Zudem bieten Freund*innenschaften die Möglichkeit, ein gemeinschaftliches Zusammenleben zu erproben. Dieses ist zwar nicht gänzlich frei, aber dennoch freier von gesellschaftlich tradierten Rollen und Handlungen, als es in Arbeitsbeziehungen oder der heteronormativen, romantischen Zweierbeziehung der Fall ist.

Freund*innenschaften haben das Potenzial, der kapitalistischen Logik entgegenzutreten. Sie erfordern Arbeit, Zeit und Energie, ohne dass sie Rendite abwerfen oder wir sicher sein können, unseren Einsatz jemals zurückzuerhalten.
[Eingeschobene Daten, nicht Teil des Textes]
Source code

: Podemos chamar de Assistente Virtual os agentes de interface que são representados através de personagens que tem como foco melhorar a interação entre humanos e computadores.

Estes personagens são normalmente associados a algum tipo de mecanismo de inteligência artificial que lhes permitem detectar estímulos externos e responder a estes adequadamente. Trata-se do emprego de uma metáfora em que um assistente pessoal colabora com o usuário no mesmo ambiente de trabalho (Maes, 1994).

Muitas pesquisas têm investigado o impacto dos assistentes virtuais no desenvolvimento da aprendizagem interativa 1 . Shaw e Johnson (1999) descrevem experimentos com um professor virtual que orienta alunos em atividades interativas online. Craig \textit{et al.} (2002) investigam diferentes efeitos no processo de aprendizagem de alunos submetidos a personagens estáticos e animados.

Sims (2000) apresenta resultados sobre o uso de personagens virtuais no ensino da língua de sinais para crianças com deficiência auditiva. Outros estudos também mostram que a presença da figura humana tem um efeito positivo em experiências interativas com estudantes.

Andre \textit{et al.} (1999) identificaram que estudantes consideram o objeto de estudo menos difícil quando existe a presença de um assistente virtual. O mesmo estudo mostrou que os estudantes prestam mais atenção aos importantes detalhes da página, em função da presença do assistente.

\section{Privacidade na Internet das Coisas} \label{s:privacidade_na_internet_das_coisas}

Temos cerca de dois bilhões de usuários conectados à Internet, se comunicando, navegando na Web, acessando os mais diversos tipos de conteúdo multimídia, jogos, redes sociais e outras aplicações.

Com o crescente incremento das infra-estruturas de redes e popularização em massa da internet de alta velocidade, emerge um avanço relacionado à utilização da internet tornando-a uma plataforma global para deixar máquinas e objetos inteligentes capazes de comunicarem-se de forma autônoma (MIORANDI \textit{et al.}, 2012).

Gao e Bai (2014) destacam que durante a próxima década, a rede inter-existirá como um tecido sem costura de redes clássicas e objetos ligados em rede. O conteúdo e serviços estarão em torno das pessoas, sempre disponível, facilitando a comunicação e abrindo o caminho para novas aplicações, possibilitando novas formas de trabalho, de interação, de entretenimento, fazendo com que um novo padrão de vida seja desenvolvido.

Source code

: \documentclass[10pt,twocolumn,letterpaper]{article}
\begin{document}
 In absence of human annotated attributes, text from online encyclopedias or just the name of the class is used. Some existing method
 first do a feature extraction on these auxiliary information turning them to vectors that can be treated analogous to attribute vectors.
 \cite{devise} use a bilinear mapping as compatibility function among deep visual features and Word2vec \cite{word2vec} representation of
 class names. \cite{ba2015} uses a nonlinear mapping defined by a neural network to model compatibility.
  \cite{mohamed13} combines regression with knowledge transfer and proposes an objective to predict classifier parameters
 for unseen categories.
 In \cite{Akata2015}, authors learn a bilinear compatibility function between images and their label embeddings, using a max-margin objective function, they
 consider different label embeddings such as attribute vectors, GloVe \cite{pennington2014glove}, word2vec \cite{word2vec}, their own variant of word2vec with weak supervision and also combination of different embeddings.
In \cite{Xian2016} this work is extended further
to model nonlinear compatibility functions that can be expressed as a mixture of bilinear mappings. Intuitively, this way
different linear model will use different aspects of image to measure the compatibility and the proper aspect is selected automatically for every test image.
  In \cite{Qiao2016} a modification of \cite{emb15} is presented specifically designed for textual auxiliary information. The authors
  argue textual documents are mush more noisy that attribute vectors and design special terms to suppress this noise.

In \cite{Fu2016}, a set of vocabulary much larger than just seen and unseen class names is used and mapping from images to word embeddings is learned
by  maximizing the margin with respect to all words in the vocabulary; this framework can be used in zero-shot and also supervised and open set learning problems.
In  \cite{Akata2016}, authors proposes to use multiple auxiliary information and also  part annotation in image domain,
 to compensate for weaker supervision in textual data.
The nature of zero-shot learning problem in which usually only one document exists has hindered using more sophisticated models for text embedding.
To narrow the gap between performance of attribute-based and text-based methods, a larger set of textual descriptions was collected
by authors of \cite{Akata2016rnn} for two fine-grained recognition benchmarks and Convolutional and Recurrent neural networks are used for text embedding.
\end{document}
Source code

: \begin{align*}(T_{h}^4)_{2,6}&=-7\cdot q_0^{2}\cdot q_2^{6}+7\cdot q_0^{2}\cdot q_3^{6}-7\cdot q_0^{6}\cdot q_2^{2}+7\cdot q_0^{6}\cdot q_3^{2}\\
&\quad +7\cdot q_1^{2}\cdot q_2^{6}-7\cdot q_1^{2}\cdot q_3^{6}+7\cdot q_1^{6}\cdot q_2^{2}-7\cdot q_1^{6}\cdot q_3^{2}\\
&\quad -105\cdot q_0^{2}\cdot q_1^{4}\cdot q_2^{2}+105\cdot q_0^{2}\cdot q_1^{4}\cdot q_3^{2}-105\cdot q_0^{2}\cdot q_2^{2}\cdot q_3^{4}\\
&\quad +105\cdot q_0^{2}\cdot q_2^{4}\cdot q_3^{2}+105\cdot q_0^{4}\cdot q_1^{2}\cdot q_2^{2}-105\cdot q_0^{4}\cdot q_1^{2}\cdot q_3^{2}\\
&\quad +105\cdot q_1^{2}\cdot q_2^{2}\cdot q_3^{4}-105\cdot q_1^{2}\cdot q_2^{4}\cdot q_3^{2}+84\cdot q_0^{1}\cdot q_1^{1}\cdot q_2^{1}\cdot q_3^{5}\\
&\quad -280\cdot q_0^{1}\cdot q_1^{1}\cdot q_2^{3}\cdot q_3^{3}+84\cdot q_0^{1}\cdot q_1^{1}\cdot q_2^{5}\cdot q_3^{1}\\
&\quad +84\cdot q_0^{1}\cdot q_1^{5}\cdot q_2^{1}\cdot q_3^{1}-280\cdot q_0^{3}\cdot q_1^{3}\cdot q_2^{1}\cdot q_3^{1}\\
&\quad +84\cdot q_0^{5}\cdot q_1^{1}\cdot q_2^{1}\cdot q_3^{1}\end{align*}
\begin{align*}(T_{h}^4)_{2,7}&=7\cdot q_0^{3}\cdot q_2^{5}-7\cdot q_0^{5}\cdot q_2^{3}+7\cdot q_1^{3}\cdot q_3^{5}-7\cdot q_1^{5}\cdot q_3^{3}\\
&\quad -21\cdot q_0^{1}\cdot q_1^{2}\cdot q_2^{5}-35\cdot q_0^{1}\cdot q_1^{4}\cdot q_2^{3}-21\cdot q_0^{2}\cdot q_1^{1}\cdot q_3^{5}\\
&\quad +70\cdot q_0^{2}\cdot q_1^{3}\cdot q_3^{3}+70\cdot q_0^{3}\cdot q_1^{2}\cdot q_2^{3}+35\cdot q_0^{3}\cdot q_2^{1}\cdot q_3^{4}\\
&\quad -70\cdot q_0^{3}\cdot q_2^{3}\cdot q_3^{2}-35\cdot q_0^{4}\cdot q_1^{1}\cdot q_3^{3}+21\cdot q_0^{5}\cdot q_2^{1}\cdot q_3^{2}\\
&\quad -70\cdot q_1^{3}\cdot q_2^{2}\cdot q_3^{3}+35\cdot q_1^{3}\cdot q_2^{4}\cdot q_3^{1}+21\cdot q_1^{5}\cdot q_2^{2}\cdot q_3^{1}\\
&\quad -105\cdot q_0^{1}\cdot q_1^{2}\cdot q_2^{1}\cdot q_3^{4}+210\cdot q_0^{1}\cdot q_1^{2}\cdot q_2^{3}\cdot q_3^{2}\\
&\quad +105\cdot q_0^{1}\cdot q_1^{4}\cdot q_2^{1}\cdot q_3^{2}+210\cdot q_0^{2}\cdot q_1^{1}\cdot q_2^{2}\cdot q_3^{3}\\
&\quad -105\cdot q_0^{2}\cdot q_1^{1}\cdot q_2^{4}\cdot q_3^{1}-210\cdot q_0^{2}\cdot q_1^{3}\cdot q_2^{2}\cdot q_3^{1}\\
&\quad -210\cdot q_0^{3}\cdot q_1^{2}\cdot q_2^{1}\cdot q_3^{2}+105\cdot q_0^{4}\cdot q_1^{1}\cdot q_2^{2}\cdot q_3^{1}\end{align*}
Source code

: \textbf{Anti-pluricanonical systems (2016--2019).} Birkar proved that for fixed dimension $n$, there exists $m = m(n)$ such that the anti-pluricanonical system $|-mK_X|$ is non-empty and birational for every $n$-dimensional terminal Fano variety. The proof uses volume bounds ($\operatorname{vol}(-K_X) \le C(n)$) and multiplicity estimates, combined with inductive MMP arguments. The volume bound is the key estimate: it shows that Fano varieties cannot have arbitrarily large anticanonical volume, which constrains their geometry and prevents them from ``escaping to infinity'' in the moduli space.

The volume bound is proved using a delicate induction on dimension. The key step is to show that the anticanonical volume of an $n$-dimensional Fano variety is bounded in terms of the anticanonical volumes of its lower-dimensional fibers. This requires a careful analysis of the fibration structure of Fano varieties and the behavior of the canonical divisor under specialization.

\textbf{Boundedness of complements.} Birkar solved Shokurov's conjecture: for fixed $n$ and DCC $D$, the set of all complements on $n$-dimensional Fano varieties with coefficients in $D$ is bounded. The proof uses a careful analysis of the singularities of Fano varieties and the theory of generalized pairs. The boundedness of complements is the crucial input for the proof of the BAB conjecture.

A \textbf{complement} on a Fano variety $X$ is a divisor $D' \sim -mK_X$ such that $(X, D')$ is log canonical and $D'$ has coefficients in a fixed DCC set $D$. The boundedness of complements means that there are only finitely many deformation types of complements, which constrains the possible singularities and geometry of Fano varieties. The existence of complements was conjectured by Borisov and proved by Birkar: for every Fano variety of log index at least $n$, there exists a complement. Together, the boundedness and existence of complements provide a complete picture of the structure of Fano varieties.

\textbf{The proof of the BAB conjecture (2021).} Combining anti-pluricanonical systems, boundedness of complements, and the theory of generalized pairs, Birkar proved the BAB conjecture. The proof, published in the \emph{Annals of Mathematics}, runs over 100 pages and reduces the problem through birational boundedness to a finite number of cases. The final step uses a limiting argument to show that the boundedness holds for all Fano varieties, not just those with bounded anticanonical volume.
Sie können damit zu Räumen werden, in denen wir gemeinsam eine Beziehungspraxis erproben, die einen ausbeuterischen Charakter zurückweist – eine andere Form des Zusammenlebens also. Auch wenn dieses nach wie vor in die bestehenden Gesellschaftsverhältnisse eingebunden ist und sich niemand von uns rein durch individuelle Bemühung daraus befreien kann, so speist es sich doch entlang von Brüchen, die einen Blick auf solidarische Beziehungsweisen eröffnen.